What you have to do:
Return every line of the listing below, unchanged, from its first line to the line holding "## 🎨 Generative Models (A Type of ML)", that line included.
Source data Block Start
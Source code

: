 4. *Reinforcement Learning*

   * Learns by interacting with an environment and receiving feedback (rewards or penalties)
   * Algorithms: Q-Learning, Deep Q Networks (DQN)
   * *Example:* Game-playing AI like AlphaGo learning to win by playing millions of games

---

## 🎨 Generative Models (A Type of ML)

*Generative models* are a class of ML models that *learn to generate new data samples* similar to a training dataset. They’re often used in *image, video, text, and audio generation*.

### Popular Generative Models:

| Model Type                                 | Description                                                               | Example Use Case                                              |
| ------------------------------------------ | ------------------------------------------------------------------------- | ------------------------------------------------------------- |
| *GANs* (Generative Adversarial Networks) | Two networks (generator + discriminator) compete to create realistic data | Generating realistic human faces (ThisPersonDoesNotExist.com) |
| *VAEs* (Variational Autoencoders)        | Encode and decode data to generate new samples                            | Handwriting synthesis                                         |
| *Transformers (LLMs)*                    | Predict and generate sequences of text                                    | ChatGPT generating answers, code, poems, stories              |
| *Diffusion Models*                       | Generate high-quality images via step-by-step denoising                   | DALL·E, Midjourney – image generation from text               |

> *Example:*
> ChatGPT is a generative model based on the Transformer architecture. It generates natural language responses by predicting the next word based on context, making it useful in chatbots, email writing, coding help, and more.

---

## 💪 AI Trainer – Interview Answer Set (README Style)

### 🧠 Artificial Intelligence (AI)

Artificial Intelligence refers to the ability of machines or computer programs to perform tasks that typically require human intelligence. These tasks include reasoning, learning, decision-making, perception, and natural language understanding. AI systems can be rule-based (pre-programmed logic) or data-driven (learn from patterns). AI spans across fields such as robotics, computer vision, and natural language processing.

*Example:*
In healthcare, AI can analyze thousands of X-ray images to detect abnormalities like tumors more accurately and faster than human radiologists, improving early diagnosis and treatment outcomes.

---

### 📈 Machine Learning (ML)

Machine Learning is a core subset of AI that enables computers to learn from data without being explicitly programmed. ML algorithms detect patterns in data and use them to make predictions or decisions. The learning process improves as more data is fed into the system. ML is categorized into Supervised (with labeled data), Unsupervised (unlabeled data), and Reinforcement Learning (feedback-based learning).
Source data Block End
The answer:
Source code

: 4. *Reinforcement Learning*

   * Learns by interacting with an environment and receiving feedback (rewards or penalties)
   * Algorithms: Q-Learning, Deep Q Networks (DQN)
   * *Example:* Game-playing AI like AlphaGo learning to win by playing millions of games

---

## 🎨 Generative Models (A Type of ML)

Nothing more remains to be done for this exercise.